If the data has set a (gnome-open'able) URI then the user can view the data at this location and decide which is newer. For example, a user is synchronizing his Tomboy notes via an iPod. If there is a conflict in this scenario then clicking Compare will cause Tomboy to show the local note and will launch a text editor to inspect the conflicting note off the iPod. (Lazyweb request: Any idea on how I might arrange the windows side-by-side via libwnck for example).
Fidelity
The main difficulty with synchronizing different datatypes, or the same datatypes but via a middleman is maintaining fidelity (that is not losing any information) during the whole process. In the case of contact or calendar data then the default would be to support just standard datatypes (vcard, ical, etc).
-
Opensync 0.30 is looking to define their own XML schema for basic datatypes, and I would support this idea and likely adopt the same schema.
-
Apple .mac uses strict datatypes and pushes everything to a central server.

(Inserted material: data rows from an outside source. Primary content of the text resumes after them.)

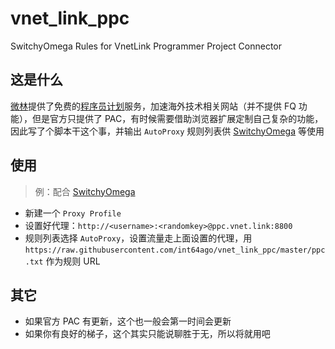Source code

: # vnet_link_ppc
SwitchyOmega Rules for VnetLink Programmer Project Connector

## 这是什么

[微林][1]提供了免费的[程序员计划][2]服务，加速海外技术相关网站（并不提供 FQ 功能），但是官方只提供了 PAC，有时候需要借助浏览器扩展定制自己复杂的功能，因此写了个脚本干这个事，并输出 `AutoProxy` 规则列表供 [SwitchyOmega][3] 等使用

## 使用

 > 例：配合 [SwitchyOmega][3]

- 新建一个 `Proxy Profile`
- 设置好代理：`http://<username>:<randomkey>@ppc.vnet.link:8800`
- 规则列表选择 `AutoProxy`，设置流量走上面设置的代理，用 `https://raw.githubusercontent.com/int64ago/vnet_link_ppc/master/ppc.txt` 作为规则 URL

## 其它

 - 如果官方 PAC 有更新，这个也一般会第一时间会更新
 - 如果你有良好的梯子，这个其实只能说聊胜于无，所以将就用吧

 [1]: https://vnet.link/
 [2]: https://vnet.link/project/programmer
 [3]: https://chrome.google.com/webstore/detail/proxy-switchyomega/padekgcemlokbadohgkifijomclgjgif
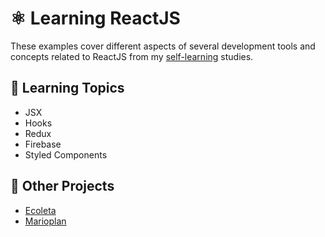 # :atom_symbol: Learning ReactJS

These examples cover different aspects of several development tools and concepts related to ReactJS from my [self-learning](https://github.com/DanielBrito/self-learning) studies.

## 📑 Learning Topics

- JSX
- Hooks
- Redux
- Firebase
- Styled Components

## :rocket: Other Projects

- [Ecoleta](https://github.com/DanielBrito/ecoleta-nlw-rocketseat)
- [Marioplan](https://github.com/DanielBrito/marioplan)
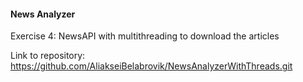 
#### News Analyzer

Exercise 4: NewsAPI with multithreading to download the articles

Link to repository: https://github.com/AliakseiBelabrovik/NewsAnalyzerWithThreads.git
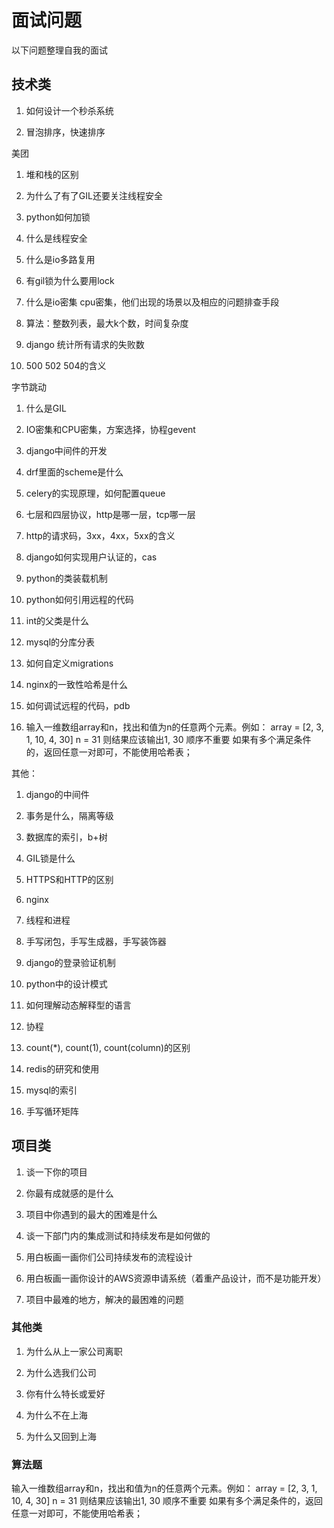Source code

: # 面试问题

以下问题整理自我的面试

## 技术类

1. 如何设计一个秒杀系统

2. 冒泡排序，快速排序

美团

1. 堆和栈的区别

2. 为什么了有了GIL还要关注线程安全

3. python如何加锁

4. 什么是线程安全

5. 什么是io多路复用

6. 有gil锁为什么要用lock

7. 什么是io密集 cpu密集，他们出现的场景以及相应的问题排查手段

8. 算法：整数列表，最大k个数，时间复杂度

9. django 统计所有请求的失败数

10. 500 502 504的含义

字节跳动

1. 什么是GIL

2. IO密集和CPU密集，方案选择，协程gevent

3. django中间件的开发

4. drf里面的scheme是什么

5. celery的实现原理，如何配置queue

6. 七层和四层协议，http是哪一层，tcp哪一层

7. http的请求码，3xx，4xx，5xx的含义

8. django如何实现用户认证的，cas

9. python的类装载机制

10. python如何引用远程的代码

11. int的父类是什么

12. mysql的分库分表

13. 如何自定义migrations

14. nginx的一致性哈希是什么

15. 如何调试远程的代码，pdb

16. 输入一维数组array和n，找出和值为n的任意两个元素。例如：
array = [2, 3, 1, 10, 4, 30] n = 31
则结果应该输出1, 30 顺序不重要
如果有多个满足条件的，返回任意一对即可，不能使用哈希表；

其他：

1. django的中间件

2. 事务是什么，隔离等级

3. 数据库的索引，b+树

4. GIL锁是什么

5. HTTPS和HTTP的区别

6. nginx

7. 线程和进程

8. 手写闭包，手写生成器，手写装饰器

9. django的登录验证机制

10. python中的设计模式

11. 如何理解动态解释型的语言

12. 协程

13. count(*), count(1), count(column)的区别

14. redis的研究和使用

15. mysql的索引

16. 手写循环矩阵

## 项目类

1. 谈一下你的项目

2. 你最有成就感的是什么

3. 项目中你遇到的最大的困难是什么

4. 谈一下部门内的集成测试和持续发布是如何做的

5. 用白板画一画你们公司持续发布的流程设计

6. 用白板画一画你设计的AWS资源申请系统（着重产品设计，而不是功能开发）

7. 项目中最难的地方，解决的最困难的问题

### 其他类

1. 为什么从上一家公司离职

2. 为什么选我们公司

3. 你有什么特长或爱好

4. 为什么不在上海

5. 为什么又回到上海

### 算法题

输入一维数组array和n，找出和值为n的任意两个元素。例如：
array = [2, 3, 1, 10, 4, 30] n = 31
则结果应该输出1, 30 顺序不重要
如果有多个满足条件的，返回任意一对即可，不能使用哈希表；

One alternative to maintaining fidelity is to keep data in all formats but maintain a single canonical source of modification times, and perform conversions (even if they lose fidelity) only when needed from this central store.
This leads onto my next suggestion Having an optional central repository (like .mac) not only addresses some of the difficulties of maintaining fidelity through conversion but also opens up some other use-cases which the open source world has not addressed.
-
Online editing of tomboy notes while also being able to sync them on multiple computers (I can currently do this through backpackit.com but the conversions lose fidelity/information)
-
Synchronize desktop settings (wallpaper, theme, nautilus prefs, etc between two computers)
-
One click file sync with no configuration.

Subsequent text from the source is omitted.